Der Versuch, die österreichischen Bemühungen für ein besseres CETA-Abkommen und die Ablehnung des vorliegenden TTIP-Abkommens lächerlich zu machen und als Inszenierung zu denunzieren, sind dementsprechend Beispiele für den polit-medialen Diskurs, dem seriöse Debatten in Österreich leider allzu oft zum Opfer fallen.

Bei einem internationalen Vertrag kann man nicht damit rechnen, mit allen seinen Forderungen durchzukommen. Schließlich werden wir in der Bundesregierung entscheiden müssen, ob uns der Kompromiss ausreicht, oder nicht.

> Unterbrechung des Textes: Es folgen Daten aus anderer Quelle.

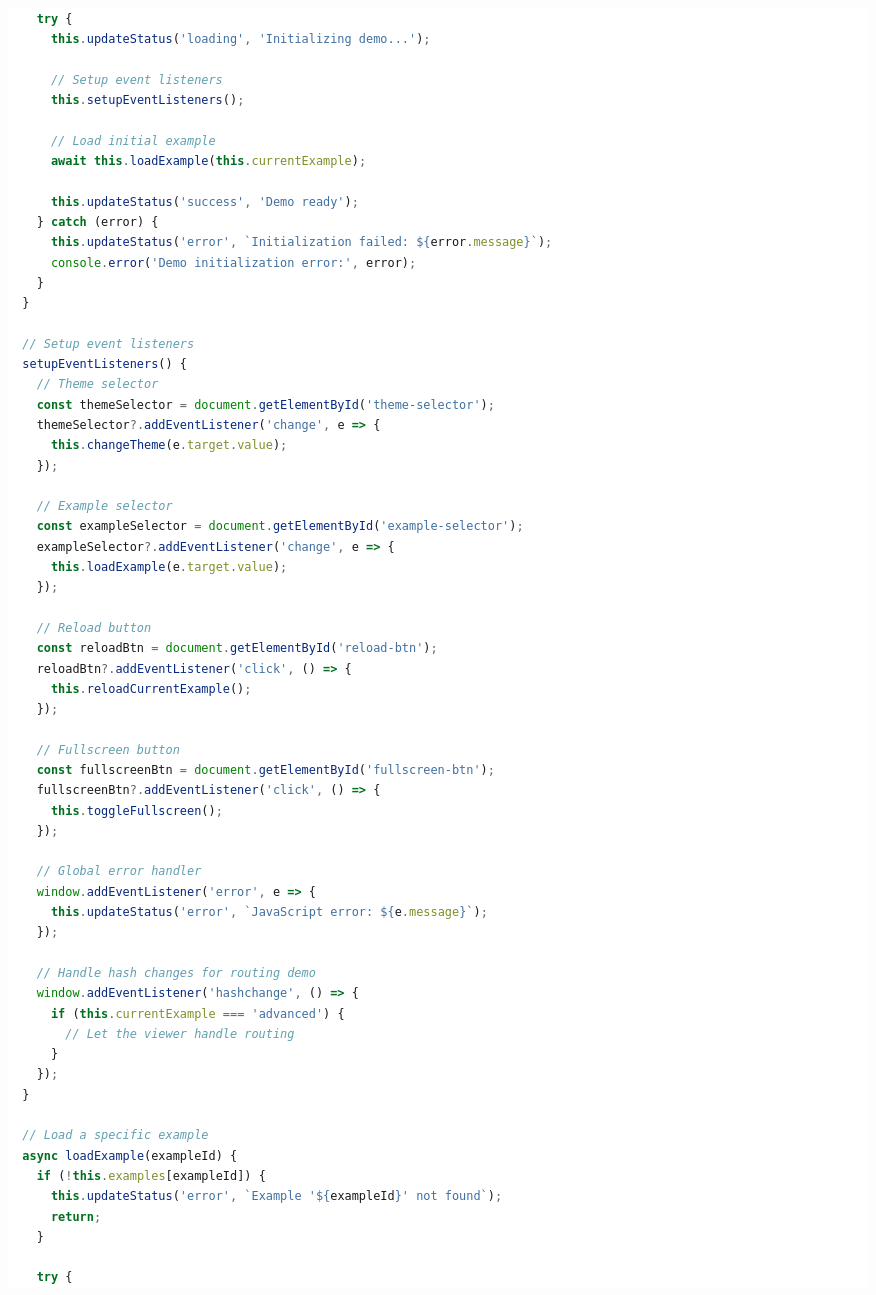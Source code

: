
 ```javascript
    try {
      this.updateStatus('loading', 'Initializing demo...');

      // Setup event listeners
      this.setupEventListeners();

      // Load initial example
      await this.loadExample(this.currentExample);

      this.updateStatus('success', 'Demo ready');
    } catch (error) {
      this.updateStatus('error', `Initialization failed: ${error.message}`);
      console.error('Demo initialization error:', error);
    }
  }

  // Setup event listeners
  setupEventListeners() {
    // Theme selector
    const themeSelector = document.getElementById('theme-selector');
    themeSelector?.addEventListener('change', e => {
      this.changeTheme(e.target.value);
    });

    // Example selector
    const exampleSelector = document.getElementById('example-selector');
    exampleSelector?.addEventListener('change', e => {
      this.loadExample(e.target.value);
    });

    // Reload button
    const reloadBtn = document.getElementById('reload-btn');
    reloadBtn?.addEventListener('click', () => {
      this.reloadCurrentExample();
    });

    // Fullscreen button
    const fullscreenBtn = document.getElementById('fullscreen-btn');
    fullscreenBtn?.addEventListener('click', () => {
      this.toggleFullscreen();
    });

    // Global error handler
    window.addEventListener('error', e => {
      this.updateStatus('error', `JavaScript error: ${e.message}`);
    });

    // Handle hash changes for routing demo
    window.addEventListener('hashchange', () => {
      if (this.currentExample === 'advanced') {
        // Let the viewer handle routing
      }
    });
  }

  // Load a specific example
  async loadExample(exampleId) {
    if (!this.examples[exampleId]) {
      this.updateStatus('error', `Example '${exampleId}' not found`);
      return;
    }

    try {
```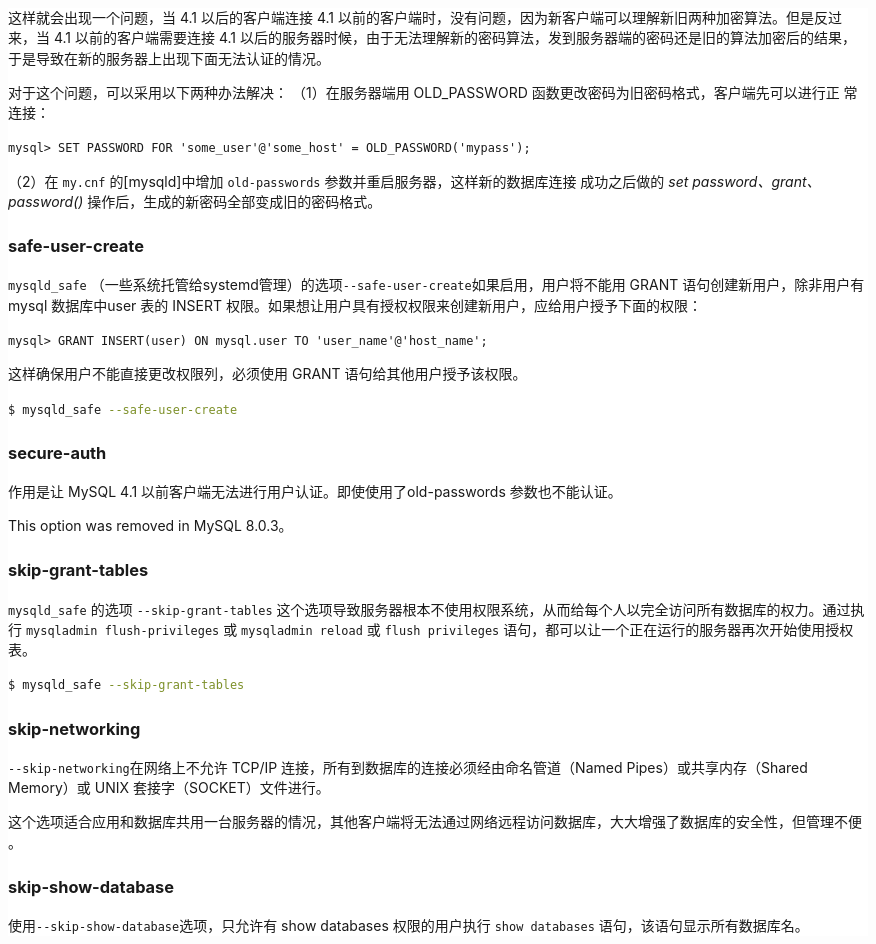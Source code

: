 这样就会出现一个问题，当 4.1 以后的客户端连接 4.1 以前的客户端时，没有问题，因为新客户端可以理解新旧两种加密算法。但是反过来，当 4.1 以前的客户端需要连接 4.1 以后的服务器时候，由于无法理解新的密码算法，发到服务器端的密码还是旧的算法加密后的结果，于是导致在新的服务器上出现下面无法认证的情况。

对于这个问题，可以采用以下两种办法解决：
（1）在服务器端用 OLD_PASSWORD 函数更改密码为旧密码格式，客户端先可以进行正
常连接： 

```MySQL
mysql> SET PASSWORD FOR 'some_user'@'some_host' = OLD_PASSWORD('mypass');
```

（2）在 `my.cnf` 的[mysqld]中增加 `old-passwords` 参数并重启服务器，这样新的数据库连接
成功之后做的 *set password、grant、password()* 操作后，生成的新密码全部变成旧的密码格式。 

### safe-user-create 

`mysqld_safe` （一些系统托管给systemd管理）的选项`--safe-user-create`如果启用，用户将不能用 GRANT 语句创建新用户，除非用户有 mysql 数据库中user 表的 INSERT 权限。如果想让用户具有授权权限来创建新用户，应给用户授予下面的权限： 

```MySQL
mysql> GRANT INSERT(user) ON mysql.user TO 'user_name'@'host_name';
```

这样确保用户不能直接更改权限列，必须使用 GRANT 语句给其他用户授予该权限。

```bash
$ mysqld_safe --safe-user-create
```

### secure-auth 

作用是让 MySQL 4.1 以前客户端无法进行用户认证。即使使用了old-passwords 参数也不能认证。 

This option was removed in MySQL 8.0.3。

### skip-grant-tables 

`mysqld_safe` 的选项 `--skip-grant-tables` 这个选项导致服务器根本不使用权限系统，从而给每个人以完全访问所有数据库的权力。通过执行 `mysqladmin flush-privileges` 或 `mysqladmin reload` 或 `flush privileges` 语句，都可以让一个正在运行的服务器再次开始使用授权表。 

```bash
$ mysqld_safe --skip-grant-tables
```

### skip-networking

`--skip-networking`在网络上不允许 TCP/IP 连接，所有到数据库的连接必须经由命名管道（Named Pipes）或共享内存（Shared Memory）或 UNIX 套接字（SOCKET）文件进行。

这个选项适合应用和数据库共用一台服务器的情况，其他客户端将无法通过网络远程访问数据库，大大增强了数据库的安全性，但管理不便 。

### skip-show-database 

使用`--skip-show-database`选项，只允许有 show databases 权限的用户执行 `show databases`
语句，该语句显示所有数据库名。 

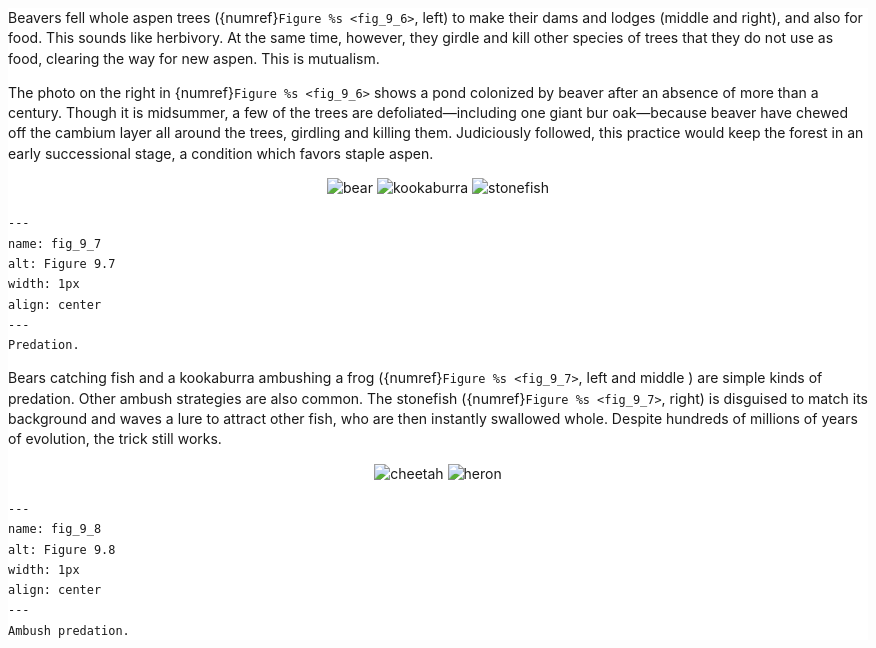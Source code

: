 Beavers fell whole aspen trees ({numref}`Figure %s <fig_9_6>`, left) to make their dams and lodges (middle and right), and also for food. This sounds like herbivory. At the same time, however, they girdle and kill other species of trees that they do not use as food, clearing the way for new aspen. This is mutualism.

The photo on the right in {numref}`Figure %s <fig_9_6>` shows a pond colonized by beaver after an absence of more than a century. Though it is midsummer, a few of the trees are defoliated—including one giant bur oak—because beaver have chewed off the cambium layer all around the trees, girdling and killing them. Judiciously followed, this practice would keep the forest in an early successional stage, a condition which favors staple aspen.

<a id='fig_9_7'></a>
<center>
<tr>
    <td> <img src="https://live.staticflickr.com/3532/3906978789_a105f449b7_b.jpg" alt="bear" width="250px" height="180" title="Bear by Patrick (CC BY-NC-ND 2.0)"></td>
    <td> <img src="https://upload.wikimedia.org/wikipedia/commons/thumb/c/cd/Dacelo_novaeguineae_-Sydney%2C_Australia_-frog_in_beak-8b.jpg/804px-Dacelo_novaeguineae_-Sydney%2C_Australia_-frog_in_beak-8b.jpg" alt="kookaburra" width="150px" height="180" title="Laughing Kookaburra by Richard Taylor (CC BY 2.0)"> </td>
    <td> <img src="https://cdn.pixabay.com/photo/2016/03/31/19/27/stone-fish-1295032_1280.jpg" alt="stonefish" width="300px" height="180" title="Stonefish by Andrea Bohl (CC0)"> </td>
    </tr>
</center>

```{figure} ../img/blank.png
---
name: fig_9_7
alt: Figure 9.7
width: 1px
align: center
---
Predation.
```    

Bears catching fish and a kookaburra ambushing a frog ({numref}`Figure %s <fig_9_7>`, left and middle ) are simple kinds of predation. Other ambush strategies are also common. The stonefish ({numref}`Figure %s <fig_9_7>`, right) is disguised to match its background and waves a lure to attract other fish, who are then instantly swallowed whole. Despite hundreds of millions of years of evolution, the trick still works.

<a id='fig_9_8'></a>
<center>
<tr>
    <td> <img src="https://upload.wikimedia.org/wikipedia/commons/3/36/Male_Cheetah.jpg" alt="cheetah" width="300px" height="180" title="Cheetah by Valentina Storti (CC BY 2.0)"></td>
    <td> <img src="https://upload.wikimedia.org/wikipedia/commons/thumb/6/6a/Bird_eating_fish.jpg/1200px-Bird_eating_fish.jpg" alt="heron" width="250px" height="180" title="Great Blue Heron by Nigel (CC BY 2.0)"> </td>
    </tr>
</center>

```{figure} ../img/blank.png
---
name: fig_9_8
alt: Figure 9.8
width: 1px
align: center
---
Ambush predation.
```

In der Folge, am Ende des Ratifizierungsprozesses, wird das österreichische Parlament beurteilen können, ob der Kompromiss reicht, oder nicht.

CETA ist nicht der einzige Freihandelsvertrag neuen Typs. Bei TTIP sollten wir schon jetzt die Notbremse ziehen. Bei zukünftigen Verträgen müssen wir schon beim Verhandlungsmandat für die Europäische Kommission klare Vorgaben machen, welche Art von internationaler Handelsordnung wir hier schaffen wollen.

Denn dass wir hinterher – wie etwa bei CETA – explizit klarstellen müssen, dass souveräne Parlamente darüber entscheiden können, ob und welche Sektoren der öffentlichen Dienste dereguliert und privatisiert werden und welches Niveau an Umweltschutz und sozialen Standards in unserem Land einzuhalten sind, ohne millionenschwere Klagen fürchten müssen, das zeigt schon, wie weit diese Handelsabkommen neuen Typs in demokratische Entscheidungsprozesse eingreifen.

Genau das ist der Rubikon. Die nationale Souveränität muss gewahrt bleiben, demokratische Legitimation ist zwingend.